Anyway, now story!  Enjoy!

Wednesday, May 18, 2016

A Hard (SF) Look at Star Trek: Scope II, The Wrath of Sol

Welcome back, RocketFans! I'm thrilled at the response so far We've had new visitors, new Paetrons, new comments - it's been gratifying to see so much interest in the stuff we put out. Thank you!
Image here

In my last post, I ended on something of a cliffhanger - namely, saying I could re-create the essentials of the Star Trek universe using Hard SF elements in our own little solar system.  I meant it, too.  It will take a bit of doing, I admit.  But on a project such as this, world building is half the fun.

In that post, I suggested that Star Trek’s United Federation of Planets didn’t need to be as big as it is to tell the stories Star Trek tells.   To start us off today, I want to show why the Federation can’t be as big as it is.  To do so, I am going to have to inject some actual science into the situation.  Please forgive me.

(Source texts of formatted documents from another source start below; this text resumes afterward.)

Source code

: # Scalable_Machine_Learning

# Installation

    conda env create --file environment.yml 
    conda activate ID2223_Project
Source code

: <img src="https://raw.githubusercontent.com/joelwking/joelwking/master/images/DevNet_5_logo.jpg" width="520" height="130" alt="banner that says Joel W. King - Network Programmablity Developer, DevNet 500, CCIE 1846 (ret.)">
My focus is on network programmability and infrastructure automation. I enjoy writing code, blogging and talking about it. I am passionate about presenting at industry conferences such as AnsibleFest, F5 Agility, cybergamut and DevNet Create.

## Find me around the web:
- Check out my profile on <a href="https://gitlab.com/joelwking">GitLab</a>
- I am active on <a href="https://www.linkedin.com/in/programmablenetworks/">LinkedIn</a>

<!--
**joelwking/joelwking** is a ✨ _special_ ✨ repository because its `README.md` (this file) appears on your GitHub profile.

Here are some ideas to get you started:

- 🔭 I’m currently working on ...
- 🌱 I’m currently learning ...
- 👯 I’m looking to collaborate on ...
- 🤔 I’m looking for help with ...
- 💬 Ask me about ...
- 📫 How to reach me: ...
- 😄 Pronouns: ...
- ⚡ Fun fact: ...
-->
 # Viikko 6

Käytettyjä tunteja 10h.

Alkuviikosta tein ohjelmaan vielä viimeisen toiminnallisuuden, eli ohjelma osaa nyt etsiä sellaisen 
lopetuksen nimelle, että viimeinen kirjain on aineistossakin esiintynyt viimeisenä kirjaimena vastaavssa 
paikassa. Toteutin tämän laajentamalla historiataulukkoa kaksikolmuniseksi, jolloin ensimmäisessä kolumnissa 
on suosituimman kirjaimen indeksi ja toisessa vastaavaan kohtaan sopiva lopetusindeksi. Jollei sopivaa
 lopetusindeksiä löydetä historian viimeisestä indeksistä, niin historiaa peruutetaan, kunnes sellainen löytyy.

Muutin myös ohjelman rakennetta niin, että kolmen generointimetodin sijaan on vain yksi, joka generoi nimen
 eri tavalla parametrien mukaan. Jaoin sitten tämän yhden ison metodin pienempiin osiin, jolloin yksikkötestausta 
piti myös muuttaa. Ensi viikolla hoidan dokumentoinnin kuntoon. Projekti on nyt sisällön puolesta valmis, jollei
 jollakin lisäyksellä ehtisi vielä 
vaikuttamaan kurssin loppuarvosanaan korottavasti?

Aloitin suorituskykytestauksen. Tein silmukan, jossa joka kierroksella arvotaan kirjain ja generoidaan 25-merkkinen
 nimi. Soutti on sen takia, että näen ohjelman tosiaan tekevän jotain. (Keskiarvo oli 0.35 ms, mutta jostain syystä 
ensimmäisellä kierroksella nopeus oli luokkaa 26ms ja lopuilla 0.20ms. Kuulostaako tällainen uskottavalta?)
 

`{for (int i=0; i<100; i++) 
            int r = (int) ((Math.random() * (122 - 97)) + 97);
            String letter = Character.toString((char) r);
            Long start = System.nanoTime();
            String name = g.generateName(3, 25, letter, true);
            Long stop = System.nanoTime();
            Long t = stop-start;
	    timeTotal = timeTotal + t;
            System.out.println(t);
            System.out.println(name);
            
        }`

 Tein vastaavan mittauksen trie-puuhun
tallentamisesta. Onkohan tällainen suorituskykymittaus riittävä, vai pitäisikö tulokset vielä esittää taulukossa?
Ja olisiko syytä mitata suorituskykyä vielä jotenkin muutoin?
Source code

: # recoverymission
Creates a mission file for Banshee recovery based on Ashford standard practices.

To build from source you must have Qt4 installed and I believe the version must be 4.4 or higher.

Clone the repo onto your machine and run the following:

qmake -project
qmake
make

First of all, the size of the Federation:  According to dialogue in the movie Star Trek: First Contact, the UFP is over 8,000 light years across and has a hundred and fifty member worlds. Bernd Schneider, who I've mentioned before, tells us why that’s unlikely in terms of Star Trek’s own warp drive and it's established capabilities.  The only way such a vast amount of territory could be traversed by a spacecraft is at the speed of plot.

Make no mistake RocketFans, 8,000 light years is big.  Assuming Sol is in the center of this, a starship patrolling the border that happens to spot our home star in a telescope is looking at the same light that shown on China at the start of the Bronze Age.  This is the same time that the Egyptians were experimenting  with a new substance known as leavened bread.  And this is not a flat plane of territory either.  Though never mentioned, it is understood that the polities in Star Trek occupy most if not all the space above and below their colored blobs on the map.  That’s a thousand light-years on average, right there.  A 4,000ly radius and a thousand ly depth gives us a cylinder of space roughly fifty billion cubic light years in volume.

With a hundred and fifty member planets.  

I feel ya, bra.
After consulting that most valuable of resources, Atomic Rockets, we find that such a volume of space should contain about thirty-five million stars with human habitable planets.  This suggest that the Federation should actually have many, many more member planets than it does.  Even if we assume there are a hundred colonies per member world, they’re only using 0.04% of the real estate available - without terraforming.  Star Trek II: The Wrath of Khan, seems to indicate a need for quick and easy terraforming, considering the resources spent on Project Genesis.

All of these points are moot, in light of the equations on colonization, which at their most optimistic - meaning huge birth rates on colony worlds and forced emigration - the volume of space  we could occupy between now and the time of the movie First Contact is only a hundred light years in radius and .  That’s 0.06% if the supposed volume of the Federation.  That volume would contain 2200 habitable systems, with a colony-to-member ratio of  14.6 to 1.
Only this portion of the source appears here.